*** Opening of MATERIAL PROVIDED ***
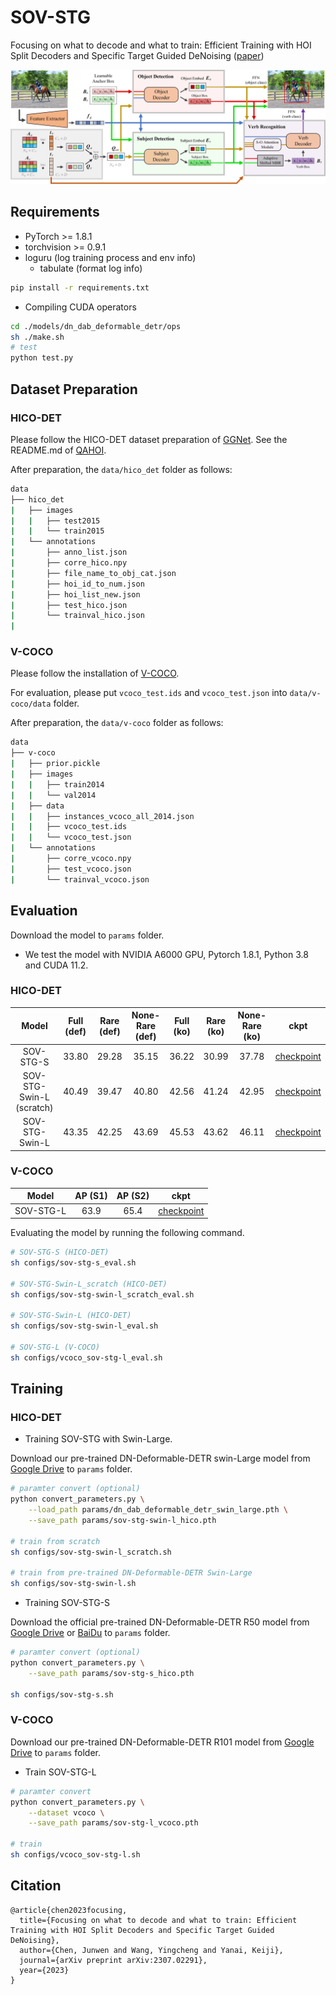 # SOV-STG

Focusing on what to decode and what to train: Efficient Training with HOI Split Decoders and Specific Target Guided DeNoising ([paper](https://arxiv.org/abs/2307.02291))

<img src="img/SOV-STG.jpg"  width="800"/>

## Requirements

- PyTorch >= 1.8.1
- torchvision >= 0.9.1
- loguru (log training process and env info)
  - tabulate (format log info)

```bash
pip install -r requirements.txt
```

- Compiling CUDA operators

```bash
cd ./models/dn_dab_deformable_detr/ops
sh ./make.sh
# test
python test.py
```

## Dataset Preparation

### HICO-DET

Please follow the HICO-DET dataset preparation of [GGNet](https://github.com/SherlockHolmes221/GGNet). See the README.md of [QAHOI](https://github.com/cjw2021/QAHOI).

After preparation, the `data/hico_det` folder as follows:

```bash
data
├── hico_det
|   ├── images
|   |   ├── test2015
|   |   └── train2015
|   └── annotations
|       ├── anno_list.json
|       ├── corre_hico.npy
|       ├── file_name_to_obj_cat.json
|       ├── hoi_id_to_num.json
|       ├── hoi_list_new.json
|       ├── test_hico.json
|       └── trainval_hico.json
|       
```

### V-COCO

Please follow the installation of [V-COCO](https://github.com/s-gupta/v-coco).

For evaluation, please put `vcoco_test.ids` and `vcoco_test.json` into `data/v-coco/data` folder.

After preparation, the `data/v-coco` folder as follows:

```bash
data
├── v-coco
|   ├── prior.pickle
|   ├── images
|   |   ├── train2014
|   |   └── val2014
|   ├── data
|   |   ├── instances_vcoco_all_2014.json
|   |   ├── vcoco_test.ids
|   |   └── vcoco_test.json
|   └── annotations
|       ├── corre_vcoco.npy
|       ├── test_vcoco.json
|       └── trainval_vcoco.json
```

## Evaluation

Download the model to `params` folder.
- We test the model with NVIDIA A6000 GPU, Pytorch 1.8.1, Python 3.8 and CUDA 11.2.

### HICO-DET

| Model | Full (def) | Rare (def) | None-Rare (def) | Full (ko) | Rare (ko) | None-Rare (ko) | ckpt |
|:---:|:---:|:---:|:---:|:---:|:---:|:---:|:---:|
| SOV-STG-S | 33.80 | 29.28 | 35.15 | 36.22 | 30.99 | 37.78 | [checkpoint](https://drive.google.com/file/d/1cvjcUS-vKISrwNS8H4YAuQu45vUXqU09/view?usp=sharing) |
| SOV-STG-Swin-L (scratch) | 40.49 | 39.47 | 40.80 | 42.56 | 41.24 | 42.95 | [checkpoint](https://drive.google.com/file/d/1efjV5QCZp3ytuzaHTIWdWpEJnKk4TwDa/view?usp=sharing) |
| SOV-STG-Swin-L | 43.35 | 42.25 | 43.69 | 45.53 | 43.62 | 46.11 | [checkpoint](https://drive.google.com/file/d/1D7BEAAzHggoRZMGlChJiynOQbiXqwgRI/view?usp=sharing) |

### V-COCO

| Model | AP (S1) | AP (S2) | ckpt |
|:---:|:---:|:---:|:---:|
| SOV-STG-L | 63.9 | 65.4 | [checkpoint](https://drive.google.com/file/d/1ye_vJWopP1v9VxKYUmP4TI4AsQvX4IC_/view?usp=sharing) |

Evaluating the model by running the following command.

```bash
# SOV-STG-S (HICO-DET)
sh configs/sov-stg-s_eval.sh

# SOV-STG-Swin-L_scratch (HICO-DET)
sh configs/sov-stg-swin-l_scratch_eval.sh

# SOV-STG-Swin-L (HICO-DET)
sh configs/sov-stg-swin-l_eval.sh

# SOV-STG-L (V-COCO)
sh configs/vcoco_sov-stg-l_eval.sh
```

## Training

### HICO-DET
- Training SOV-STG with Swin-Large.

Download our pre-trained DN-Deformable-DETR swin-Large model from [Google Drive](https://drive.google.com/file/d/1P_hTb5lhs9ImuAwS5ar56Gf8bgvYa3Z0/view?usp=sharing) to `params` folder.


```bash
# paramter convert (optional)
python convert_parameters.py \
    --load_path params/dn_dab_deformable_detr_swin_large.pth \
    --save_path params/sov-stg-swin-l_hico.pth

# train from scratch
sh configs/sov-stg-swin-l_scratch.sh

# train from pre-trained DN-Deformable-DETR Swin-Large
sh configs/sov-stg-swin-l.sh
```

- Training SOV-STG-S

Download the official pre-trained DN-Deformable-DETR R50 model from [Google Drive](https://drive.google.com/drive/folders/1pIllR0VfSIqX8TmQy0PFNiPdp87j-78j?usp=sharing) or [BaiDu](https://pan.baidu.com/s/1ugoXlpr3x72qcXPKQ669sA?pwd=niet) to `params` folder.

```bash
# paramter convert (optional)
python convert_parameters.py \
    --save_path params/sov-stg-s_hico.pth

sh configs/sov-stg-s.sh
```

### V-COCO

Download our pre-trained DN-Deformable-DETR R101 model from [Google Drive]() to `params` folder.
- Train SOV-STG-L

```bash
# paramter convert
python convert_parameters.py \
    --dataset vcoco \
    --save_path params/sov-stg-l_vcoco.pth

# train
sh configs/vcoco_sov-stg-l.sh
```

## Citation
```
@article{chen2023focusing,
  title={Focusing on what to decode and what to train: Efficient Training with HOI Split Decoders and Specific Target Guided DeNoising},
  author={Chen, Junwen and Wang, Yingcheng and Yanai, Keiji},
  journal={arXiv preprint arXiv:2307.02291},
  year={2023}
}
```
*** Close of MATERIAL PROVIDED ***
▸ **PROBLEM STATEMENT**: The answer must be an exact copy of the lines from the start of the records above through the line containing "- torchvision >= 0.9.1", with no pictures in it.

▸ **EXERCISE OUTPUT**:
 # SOV-STG

Focusing on what to decode and what to train: Efficient Training with HOI Split Decoders and Specific Target Guided DeNoising ([paper](https://arxiv.org/abs/2307.02291))

<img src="img/SOV-STG.jpg"  width="800"/>

## Requirements

- PyTorch >= 1.8.1
- torchvision >= 0.9.1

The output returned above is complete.